■ Task brief: What lines in the entries hold the string "https"? List them.

Start of Data excerpts

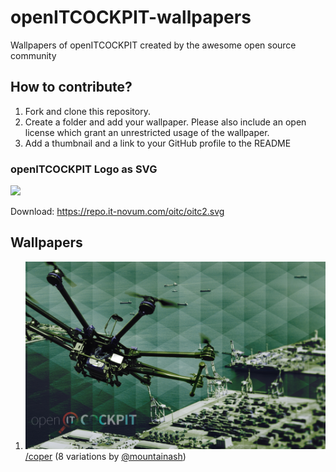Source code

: # openITCOCKPIT-wallpapers

Wallpapers of openITCOCKPIT created by the awesome open source community

## How to contribute?
1. Fork and clone this repository.
2. Create a folder and add your wallpaper. Please also include an open license which grant an unrestricted usage of the wallpaper.
3. Add a thumbnail and a link to your GitHub profile to the README

### openITCOCKPIT Logo as SVG

<img src="https://repo.it-novum.com/oitc/oitc2.svg">

Download: https://repo.it-novum.com/oitc/oitc2.svg

## Wallpapers

1. ![copter design sample](copter/wallpaper-oitc-copter-tri.jpg) [/coper](/coper) (8 variations by [@mountainash](https://github.com/mountainash))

End of Data excerpts

■ Response to this exercise:
<img src="https://repo.it-novum.com/oitc/oitc2.svg">
Download: https://repo.it-novum.com/oitc/oitc2.svg
1. ![copter design sample](copter/wallpaper-oitc-copter-tri.jpg) [/coper](/coper) (8 variations by [@mountainash](https://github.com/mountainash))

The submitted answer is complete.